Anyway, you need to have a conversation with him. Tell him that these super fancy places are outside of your price range. Maybe suggest other places to eat that are more in line which what you want that you can split. If he doubles down and really really wants to go to these fancy places then make it clear that he needs to pay, but you can pay if you go somewhere more reasonably priced.
Not to dwell on the age difference, because I know Reddit will do that on its own, but I think you’re relative lack of life experience is showing a bit. I don’t think he’s “super rich”, I think it’s just a lifestyle choice to do these things and he is probably struggling to afford them more than he lets on. Don’t feel intimidated like he is this super wealthy person.
Are you sure he’s actually an electrician and not a secret Mob-boss or something? I don’t know any “rich” electricians.
Honesty is the only way to possibly go. Tell him you are interested but can’t keep up and put the ball in his court.
Tell him you enjoy spending time with him, but your budget can’t handle the level of dates he’s been planning.
That’s it. See how that conversation goes. Be honest that you would feel uncomfortable letting him pick up the tab all the time and you want to rethink how you both decide on your dates.
But also, maybe let go of feeling that spending needs to be equal. It can be proportional to you income or just totally uneven. If he wants to go fancier places sometimes and pick up the check, let him.
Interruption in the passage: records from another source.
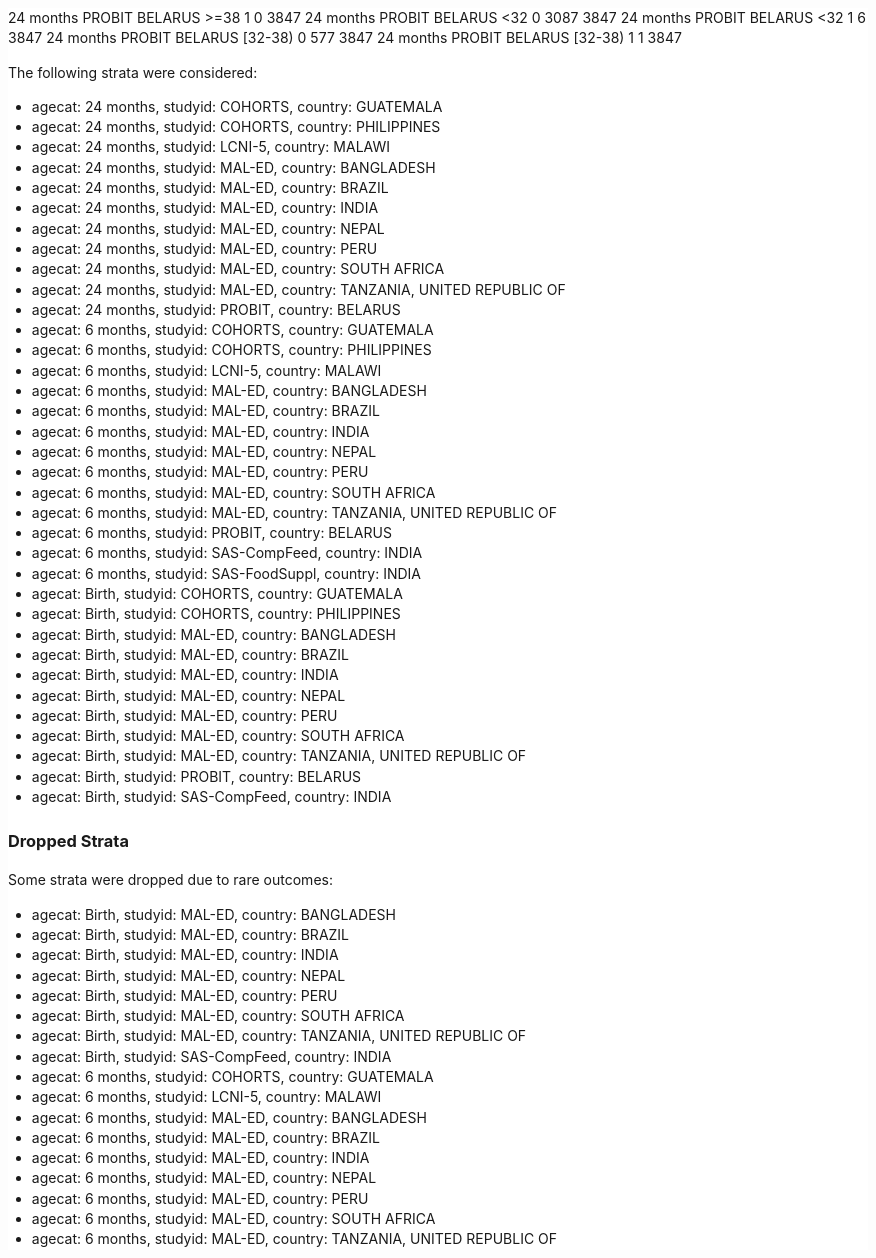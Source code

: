 24 months   PROBIT          BELARUS                        >=38             1        0    3847
24 months   PROBIT          BELARUS                        <32              0     3087    3847
24 months   PROBIT          BELARUS                        <32              1        6    3847
24 months   PROBIT          BELARUS                        [32-38)          0      577    3847
24 months   PROBIT          BELARUS                        [32-38)          1        1    3847


The following strata were considered:

* agecat: 24 months, studyid: COHORTS, country: GUATEMALA
* agecat: 24 months, studyid: COHORTS, country: PHILIPPINES
* agecat: 24 months, studyid: LCNI-5, country: MALAWI
* agecat: 24 months, studyid: MAL-ED, country: BANGLADESH
* agecat: 24 months, studyid: MAL-ED, country: BRAZIL
* agecat: 24 months, studyid: MAL-ED, country: INDIA
* agecat: 24 months, studyid: MAL-ED, country: NEPAL
* agecat: 24 months, studyid: MAL-ED, country: PERU
* agecat: 24 months, studyid: MAL-ED, country: SOUTH AFRICA
* agecat: 24 months, studyid: MAL-ED, country: TANZANIA, UNITED REPUBLIC OF
* agecat: 24 months, studyid: PROBIT, country: BELARUS
* agecat: 6 months, studyid: COHORTS, country: GUATEMALA
* agecat: 6 months, studyid: COHORTS, country: PHILIPPINES
* agecat: 6 months, studyid: LCNI-5, country: MALAWI
* agecat: 6 months, studyid: MAL-ED, country: BANGLADESH
* agecat: 6 months, studyid: MAL-ED, country: BRAZIL
* agecat: 6 months, studyid: MAL-ED, country: INDIA
* agecat: 6 months, studyid: MAL-ED, country: NEPAL
* agecat: 6 months, studyid: MAL-ED, country: PERU
* agecat: 6 months, studyid: MAL-ED, country: SOUTH AFRICA
* agecat: 6 months, studyid: MAL-ED, country: TANZANIA, UNITED REPUBLIC OF
* agecat: 6 months, studyid: PROBIT, country: BELARUS
* agecat: 6 months, studyid: SAS-CompFeed, country: INDIA
* agecat: 6 months, studyid: SAS-FoodSuppl, country: INDIA
* agecat: Birth, studyid: COHORTS, country: GUATEMALA
* agecat: Birth, studyid: COHORTS, country: PHILIPPINES
* agecat: Birth, studyid: MAL-ED, country: BANGLADESH
* agecat: Birth, studyid: MAL-ED, country: BRAZIL
* agecat: Birth, studyid: MAL-ED, country: INDIA
* agecat: Birth, studyid: MAL-ED, country: NEPAL
* agecat: Birth, studyid: MAL-ED, country: PERU
* agecat: Birth, studyid: MAL-ED, country: SOUTH AFRICA
* agecat: Birth, studyid: MAL-ED, country: TANZANIA, UNITED REPUBLIC OF
* agecat: Birth, studyid: PROBIT, country: BELARUS
* agecat: Birth, studyid: SAS-CompFeed, country: INDIA

### Dropped Strata

Some strata were dropped due to rare outcomes:

* agecat: Birth, studyid: MAL-ED, country: BANGLADESH
* agecat: Birth, studyid: MAL-ED, country: BRAZIL
* agecat: Birth, studyid: MAL-ED, country: INDIA
* agecat: Birth, studyid: MAL-ED, country: NEPAL
* agecat: Birth, studyid: MAL-ED, country: PERU
* agecat: Birth, studyid: MAL-ED, country: SOUTH AFRICA
* agecat: Birth, studyid: MAL-ED, country: TANZANIA, UNITED REPUBLIC OF
* agecat: Birth, studyid: SAS-CompFeed, country: INDIA
* agecat: 6 months, studyid: COHORTS, country: GUATEMALA
* agecat: 6 months, studyid: LCNI-5, country: MALAWI
* agecat: 6 months, studyid: MAL-ED, country: BANGLADESH
* agecat: 6 months, studyid: MAL-ED, country: BRAZIL
* agecat: 6 months, studyid: MAL-ED, country: INDIA
* agecat: 6 months, studyid: MAL-ED, country: NEPAL
* agecat: 6 months, studyid: MAL-ED, country: PERU
* agecat: 6 months, studyid: MAL-ED, country: SOUTH AFRICA
* agecat: 6 months, studyid: MAL-ED, country: TANZANIA, UNITED REPUBLIC OF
It’s not your role to choose how he spends.
Electricians are “super rich” now??
OP, if HE is requesting to take you to these places, then be honest.
Tell him you don’t want to mooch but you cannot afford this places.
I promise he will understand and he will also tell you he’s ok with paying.
He finds you interesting and WANTS to take you to those places
Offer to plan dates THAT YOU pay for if he offers, and your dates can be on your budget.
Not sure what is up with girls these days but you CAN let him pay for you. That’s how it’s always been, plus he’s inviting you that means he’s paying. You’d rather put yourself in financial hardship than have him pay for a dinner that he invited you to? Kinda need get your priorities straight girl.
You literally just need to communicate with him.
“Hey, I really enjoy going on dates with you but I need to talk to you about it. It seems as if you are in a different place than I am financially, and while I enjoy my time with you, I cannot afford the usual places we go, and it is putting me into a financial situation that is not sustainable. I’d love to chat with you about how we can compromise on our date locations, or switch up how we choose where to go on dates or how we choose to split the bill so we can both be comfortable with everything. When I go on dates with you, I want to focus on enjoying my time with you and not worry about the bill. How does this sound to you?”
Your thinking about this way to much just simply tell him you prefer just something simple such as takeout or stay in
You need to be honest. Tell him, “I really like you and I enjoy our time together. Unfortunately I cannot afford to continue going out to fancy restaurants. I’d be perfectly happy ordering take out. I’m sorry if this is an inconvenience, but I don’t feel right having you pay, but I simply cannot afford to continue going to fancy restaurants. I just don’t make enough.”
You could even offer to cook for him if there are things you like to make. You have to be honest or it could cause you issues, and that isn’t fair. Good luck OP!